El lanzador cubano Odrisamer Despaigne, quien jugó para los Leones de Yucatán de 2024 a 2025, aseguró que a los 38 años su recta sigue encima de 95 millas y está encantado con jugar en el béisbol mexicano, en el que espera seguir unos años más.
“No he llegado al momento en el que la velocidad se va; todavía estoy tirando 95, 96 millas; entonces seguiré lanzando mientras pueda”, dijo hoy el habanero, con experiencia en Grandes Ligas.
Despaigne guió ayer a los Tomateros de Culiacán a su primer triunfo en la Serie del Caribe, 2-1, sobre los Federales de Chiriquí panameños, a los que dominó.
Con cinco hits y una carrera permitidos en seis entradas de labor, el habanero detuvo a los rivales en un duelo decidido por la mínima.
“Llevo tres años jugando en México y creo que se juega un gran nivel. Me encanta la comida mexicana, me encanta México, la gente. Es uno de mis países preferidos, donde voy a estar mientras me sienta bien“, agregó.

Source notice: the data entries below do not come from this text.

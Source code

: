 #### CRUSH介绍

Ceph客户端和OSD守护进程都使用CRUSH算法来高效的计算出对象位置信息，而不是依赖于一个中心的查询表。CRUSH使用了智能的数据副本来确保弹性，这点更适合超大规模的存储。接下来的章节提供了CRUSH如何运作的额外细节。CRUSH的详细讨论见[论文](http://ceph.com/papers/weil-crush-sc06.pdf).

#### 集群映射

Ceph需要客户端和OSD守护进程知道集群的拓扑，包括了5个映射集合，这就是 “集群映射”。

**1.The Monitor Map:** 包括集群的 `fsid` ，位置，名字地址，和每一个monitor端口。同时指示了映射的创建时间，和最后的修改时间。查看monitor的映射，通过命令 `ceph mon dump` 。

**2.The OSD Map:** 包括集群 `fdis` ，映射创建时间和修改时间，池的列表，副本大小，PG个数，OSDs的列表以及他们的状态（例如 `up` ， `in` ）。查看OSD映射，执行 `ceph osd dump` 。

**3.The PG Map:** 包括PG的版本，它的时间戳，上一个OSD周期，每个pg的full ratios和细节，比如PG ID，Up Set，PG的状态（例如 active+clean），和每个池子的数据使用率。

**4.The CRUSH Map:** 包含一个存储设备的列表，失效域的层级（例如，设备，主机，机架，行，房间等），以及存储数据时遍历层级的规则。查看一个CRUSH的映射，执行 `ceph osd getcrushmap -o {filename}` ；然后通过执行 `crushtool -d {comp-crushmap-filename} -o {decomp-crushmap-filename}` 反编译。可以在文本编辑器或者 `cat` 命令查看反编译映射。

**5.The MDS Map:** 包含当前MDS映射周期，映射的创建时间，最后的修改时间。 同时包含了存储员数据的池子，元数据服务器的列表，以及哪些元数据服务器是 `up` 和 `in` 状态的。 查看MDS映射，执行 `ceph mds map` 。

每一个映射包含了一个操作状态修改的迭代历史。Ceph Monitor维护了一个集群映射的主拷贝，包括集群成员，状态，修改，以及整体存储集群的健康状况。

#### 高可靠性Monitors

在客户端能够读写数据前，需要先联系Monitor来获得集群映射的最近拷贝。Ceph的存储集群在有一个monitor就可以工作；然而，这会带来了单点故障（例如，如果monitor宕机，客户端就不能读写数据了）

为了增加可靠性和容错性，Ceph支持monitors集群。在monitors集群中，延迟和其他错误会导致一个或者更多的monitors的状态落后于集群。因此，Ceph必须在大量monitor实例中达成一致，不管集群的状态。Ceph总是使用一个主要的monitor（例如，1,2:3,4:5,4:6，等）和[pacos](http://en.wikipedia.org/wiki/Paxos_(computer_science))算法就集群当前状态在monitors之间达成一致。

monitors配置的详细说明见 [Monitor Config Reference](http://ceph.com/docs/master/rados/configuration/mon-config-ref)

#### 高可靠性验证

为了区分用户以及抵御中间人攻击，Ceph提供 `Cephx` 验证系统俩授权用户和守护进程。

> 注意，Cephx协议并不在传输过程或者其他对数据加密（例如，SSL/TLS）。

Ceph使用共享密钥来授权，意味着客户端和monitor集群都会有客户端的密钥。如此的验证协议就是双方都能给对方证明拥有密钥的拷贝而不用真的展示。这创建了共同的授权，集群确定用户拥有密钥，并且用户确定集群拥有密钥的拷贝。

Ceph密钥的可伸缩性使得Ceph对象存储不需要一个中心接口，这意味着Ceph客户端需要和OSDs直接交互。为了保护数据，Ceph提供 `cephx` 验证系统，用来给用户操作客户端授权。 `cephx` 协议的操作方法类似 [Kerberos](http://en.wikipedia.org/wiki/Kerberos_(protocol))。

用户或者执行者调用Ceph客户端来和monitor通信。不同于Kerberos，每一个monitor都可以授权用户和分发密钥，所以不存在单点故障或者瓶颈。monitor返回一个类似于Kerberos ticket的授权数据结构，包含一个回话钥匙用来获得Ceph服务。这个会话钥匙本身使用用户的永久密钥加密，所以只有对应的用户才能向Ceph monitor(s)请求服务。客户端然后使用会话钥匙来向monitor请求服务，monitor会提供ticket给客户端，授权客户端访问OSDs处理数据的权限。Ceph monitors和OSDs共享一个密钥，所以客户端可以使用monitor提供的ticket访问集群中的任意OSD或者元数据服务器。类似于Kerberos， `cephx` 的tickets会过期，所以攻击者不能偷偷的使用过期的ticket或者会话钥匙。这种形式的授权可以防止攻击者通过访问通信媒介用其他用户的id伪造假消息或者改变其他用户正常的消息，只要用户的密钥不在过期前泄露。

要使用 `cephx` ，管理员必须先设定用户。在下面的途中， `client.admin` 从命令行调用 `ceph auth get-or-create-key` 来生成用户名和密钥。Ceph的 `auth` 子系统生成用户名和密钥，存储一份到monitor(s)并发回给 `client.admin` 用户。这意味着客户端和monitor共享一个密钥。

Odrisamer lanzó en la Liga Mexicana del Pacífico con los Yaquis de Obregón, en la semifinal reforzó a los Naranjeros de Hermosillo y fue llamado por los Tomateros para la serie caribeña.
Con experiencia en las ligas de Cuba, República Dominicana, Venezuela y Corea, el lanzador derecho es una de las piezas fundamentales del pitcheo de los Tomateros, que podría recibir la pelota como abridor para la final de este sábado, si su equipo la alcanza.
El estadounidense Lorenzo Bundy, manejador de los Tomateros, celebró el trabajo del cubano y confió en que su equipo mantenga la racha ganadora para llegar a la semifinal y a partir de ahí, ir por más.
“Hoy sacamos lo necesario en el momento clave; mañana (por hoy) tendremos un partido difícil entre el México verde (Tomateros) y el rojo (Charros de Jalisco). El ganador prácticamente se clasificará a la semifinal. Estamos preparados”, señaló.
Despaigne estuvo con los Leones en 2024 y 2025, con una campaña más sólida en 2024 y un año complicado en 2025, lo que coincidió con movimientos de roster al finalizar su tiempo con el club.